Stochastic inner workings of subdiffraction laser writing

TL;DR

This paper introduces a statistical optics framework to understand subdiffraction laser writing in semiconductors, revealing how resolution emerges from stochastic interactions and setting bounds on scalability.

Contribution

It develops a novel theoretical framework for analyzing laser-matter interactions at subwavelength scales, combining optical super-resolution with statistical optics insights.

Findings

Subdiffraction precision is achievable through stochastic laser-matter interactions.

A closed-form solution quantifies the interplay between determinism and randomness.

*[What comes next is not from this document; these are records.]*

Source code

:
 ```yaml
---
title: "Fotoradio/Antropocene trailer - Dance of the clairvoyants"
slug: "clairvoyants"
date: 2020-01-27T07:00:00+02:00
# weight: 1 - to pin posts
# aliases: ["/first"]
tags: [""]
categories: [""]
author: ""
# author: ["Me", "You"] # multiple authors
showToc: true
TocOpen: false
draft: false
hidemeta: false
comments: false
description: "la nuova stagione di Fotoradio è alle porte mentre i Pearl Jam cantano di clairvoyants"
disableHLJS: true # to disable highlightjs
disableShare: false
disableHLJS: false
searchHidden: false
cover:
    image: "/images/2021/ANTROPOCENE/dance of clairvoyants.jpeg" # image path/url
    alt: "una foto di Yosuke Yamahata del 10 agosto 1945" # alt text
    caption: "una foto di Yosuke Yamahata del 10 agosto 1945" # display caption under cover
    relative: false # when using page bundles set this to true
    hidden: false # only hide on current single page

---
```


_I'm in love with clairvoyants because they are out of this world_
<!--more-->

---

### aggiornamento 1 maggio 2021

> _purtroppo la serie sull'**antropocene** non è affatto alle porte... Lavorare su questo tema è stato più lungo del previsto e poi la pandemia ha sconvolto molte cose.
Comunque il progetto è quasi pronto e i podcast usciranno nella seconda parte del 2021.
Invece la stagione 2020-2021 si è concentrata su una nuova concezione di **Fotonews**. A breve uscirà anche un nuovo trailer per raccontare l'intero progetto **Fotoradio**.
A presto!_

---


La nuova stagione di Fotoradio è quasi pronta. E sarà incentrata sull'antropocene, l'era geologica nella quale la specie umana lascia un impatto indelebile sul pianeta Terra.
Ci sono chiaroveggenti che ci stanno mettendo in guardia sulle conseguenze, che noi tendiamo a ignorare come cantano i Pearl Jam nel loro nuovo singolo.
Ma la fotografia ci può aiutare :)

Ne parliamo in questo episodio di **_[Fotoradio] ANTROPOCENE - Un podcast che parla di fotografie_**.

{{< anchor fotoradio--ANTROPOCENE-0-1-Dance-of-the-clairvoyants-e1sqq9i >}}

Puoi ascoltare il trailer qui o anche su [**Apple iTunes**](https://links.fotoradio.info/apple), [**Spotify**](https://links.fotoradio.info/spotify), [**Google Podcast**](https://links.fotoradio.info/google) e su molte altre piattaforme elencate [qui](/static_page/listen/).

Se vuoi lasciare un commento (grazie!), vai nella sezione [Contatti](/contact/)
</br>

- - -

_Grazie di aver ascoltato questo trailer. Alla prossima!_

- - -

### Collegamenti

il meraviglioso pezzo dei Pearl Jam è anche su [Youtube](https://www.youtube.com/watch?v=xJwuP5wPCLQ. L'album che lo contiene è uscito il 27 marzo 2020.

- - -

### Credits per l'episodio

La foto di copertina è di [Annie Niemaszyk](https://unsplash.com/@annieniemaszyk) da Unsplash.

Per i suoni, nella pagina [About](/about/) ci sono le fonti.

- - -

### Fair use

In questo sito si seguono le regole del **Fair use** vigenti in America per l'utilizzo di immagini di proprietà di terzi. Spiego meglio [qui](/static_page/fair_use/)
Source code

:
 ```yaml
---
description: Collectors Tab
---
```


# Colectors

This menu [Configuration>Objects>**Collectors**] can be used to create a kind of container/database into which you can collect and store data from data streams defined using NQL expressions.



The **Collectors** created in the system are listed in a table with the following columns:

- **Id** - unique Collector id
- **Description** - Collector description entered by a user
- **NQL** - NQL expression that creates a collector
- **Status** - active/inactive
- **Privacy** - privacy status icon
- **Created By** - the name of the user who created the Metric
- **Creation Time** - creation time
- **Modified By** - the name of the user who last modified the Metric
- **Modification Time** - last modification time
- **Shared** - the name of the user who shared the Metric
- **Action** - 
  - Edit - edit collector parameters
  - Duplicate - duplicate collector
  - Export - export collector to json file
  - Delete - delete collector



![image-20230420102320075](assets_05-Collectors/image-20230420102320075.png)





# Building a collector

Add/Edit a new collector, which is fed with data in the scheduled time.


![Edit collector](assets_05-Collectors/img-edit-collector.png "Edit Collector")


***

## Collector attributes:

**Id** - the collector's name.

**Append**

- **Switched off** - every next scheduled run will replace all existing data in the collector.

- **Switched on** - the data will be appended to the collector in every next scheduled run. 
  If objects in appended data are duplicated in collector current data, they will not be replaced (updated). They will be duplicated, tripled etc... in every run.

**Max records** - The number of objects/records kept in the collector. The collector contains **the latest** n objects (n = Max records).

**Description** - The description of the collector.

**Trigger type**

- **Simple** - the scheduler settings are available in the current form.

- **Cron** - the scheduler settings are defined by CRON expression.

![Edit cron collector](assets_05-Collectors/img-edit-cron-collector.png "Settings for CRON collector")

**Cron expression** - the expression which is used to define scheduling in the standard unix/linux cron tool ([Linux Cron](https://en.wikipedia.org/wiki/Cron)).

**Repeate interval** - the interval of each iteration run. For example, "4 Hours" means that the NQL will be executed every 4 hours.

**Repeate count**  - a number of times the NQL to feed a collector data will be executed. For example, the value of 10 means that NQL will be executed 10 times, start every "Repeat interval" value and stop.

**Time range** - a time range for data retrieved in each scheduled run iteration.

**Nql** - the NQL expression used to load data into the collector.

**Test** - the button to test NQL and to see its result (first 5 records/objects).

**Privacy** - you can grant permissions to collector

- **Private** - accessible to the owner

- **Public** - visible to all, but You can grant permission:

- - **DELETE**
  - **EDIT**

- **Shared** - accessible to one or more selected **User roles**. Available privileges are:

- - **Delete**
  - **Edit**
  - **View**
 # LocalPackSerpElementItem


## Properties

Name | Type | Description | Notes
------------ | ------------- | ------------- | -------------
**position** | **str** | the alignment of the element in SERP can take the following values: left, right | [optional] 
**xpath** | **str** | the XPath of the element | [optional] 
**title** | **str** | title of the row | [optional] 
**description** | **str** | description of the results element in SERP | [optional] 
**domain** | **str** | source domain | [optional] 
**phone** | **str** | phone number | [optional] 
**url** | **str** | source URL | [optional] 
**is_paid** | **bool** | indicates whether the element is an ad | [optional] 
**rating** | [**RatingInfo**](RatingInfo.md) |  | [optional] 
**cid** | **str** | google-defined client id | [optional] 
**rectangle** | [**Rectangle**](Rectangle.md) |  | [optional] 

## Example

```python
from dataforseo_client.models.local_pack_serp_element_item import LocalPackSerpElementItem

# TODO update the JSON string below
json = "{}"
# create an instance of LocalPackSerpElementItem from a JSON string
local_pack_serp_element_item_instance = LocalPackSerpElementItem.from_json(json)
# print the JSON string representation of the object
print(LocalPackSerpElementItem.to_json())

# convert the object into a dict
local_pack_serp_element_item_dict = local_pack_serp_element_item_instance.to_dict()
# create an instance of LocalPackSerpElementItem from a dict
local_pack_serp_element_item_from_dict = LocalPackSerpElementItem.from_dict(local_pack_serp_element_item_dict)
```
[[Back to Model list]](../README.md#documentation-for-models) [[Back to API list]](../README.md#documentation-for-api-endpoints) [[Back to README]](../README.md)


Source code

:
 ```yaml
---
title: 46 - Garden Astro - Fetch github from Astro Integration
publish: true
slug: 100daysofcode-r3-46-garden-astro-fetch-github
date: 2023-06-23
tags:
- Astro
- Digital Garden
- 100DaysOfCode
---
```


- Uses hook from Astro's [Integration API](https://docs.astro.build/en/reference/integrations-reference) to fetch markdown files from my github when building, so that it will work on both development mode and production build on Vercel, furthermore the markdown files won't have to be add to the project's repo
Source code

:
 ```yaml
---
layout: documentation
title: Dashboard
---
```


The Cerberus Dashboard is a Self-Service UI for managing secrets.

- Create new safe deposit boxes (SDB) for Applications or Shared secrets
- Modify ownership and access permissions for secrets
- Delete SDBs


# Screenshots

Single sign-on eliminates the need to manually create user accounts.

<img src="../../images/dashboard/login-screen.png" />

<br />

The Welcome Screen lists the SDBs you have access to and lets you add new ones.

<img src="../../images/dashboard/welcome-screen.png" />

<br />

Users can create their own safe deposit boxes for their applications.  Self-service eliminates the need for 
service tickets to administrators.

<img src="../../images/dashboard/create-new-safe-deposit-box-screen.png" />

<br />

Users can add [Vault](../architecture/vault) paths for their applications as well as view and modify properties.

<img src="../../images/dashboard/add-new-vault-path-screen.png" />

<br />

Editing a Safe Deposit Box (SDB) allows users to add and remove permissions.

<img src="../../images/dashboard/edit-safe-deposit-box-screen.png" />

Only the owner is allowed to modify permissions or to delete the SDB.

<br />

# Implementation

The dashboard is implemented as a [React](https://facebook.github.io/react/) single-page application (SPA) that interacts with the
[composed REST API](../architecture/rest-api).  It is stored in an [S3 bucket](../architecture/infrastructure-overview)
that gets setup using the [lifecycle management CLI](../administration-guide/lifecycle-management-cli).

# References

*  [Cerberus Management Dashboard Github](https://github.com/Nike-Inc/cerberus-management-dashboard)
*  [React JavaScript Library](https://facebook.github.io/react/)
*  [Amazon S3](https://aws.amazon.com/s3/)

Lower throughput is a trade-off for higher resolution in laser writing.

Abstract

Ultrafast laser writing of single lattice defects in wide-bandgap semiconductors is shown to present a new physical setting in which deeply subwavelength laser-writing positioning precision is attainable, but where the whole notion of positioning can only be understood in a statistical sense. We outline a framework for the analysis of this class of laser - matter interactions, grounding the concepts of optical super-resolution and subdiffraction positioning in statistical optics. Working along these lines, we derive closed-form solutions for physically meaningful quantifiers of laser-matter interactions on a subwavelength scale, suggesting a physically clear view of how deeply subdiffraction resolution can emerge from the interplay between determinism and stochasticity. We show that subdiffraction positioning precision in single-lattice-defect laser writing is achieved at the cost of a lower throughput, setting physical bounds on the scalability of integrated quantum photonic systems fabricated by means of super-resolving laser writing.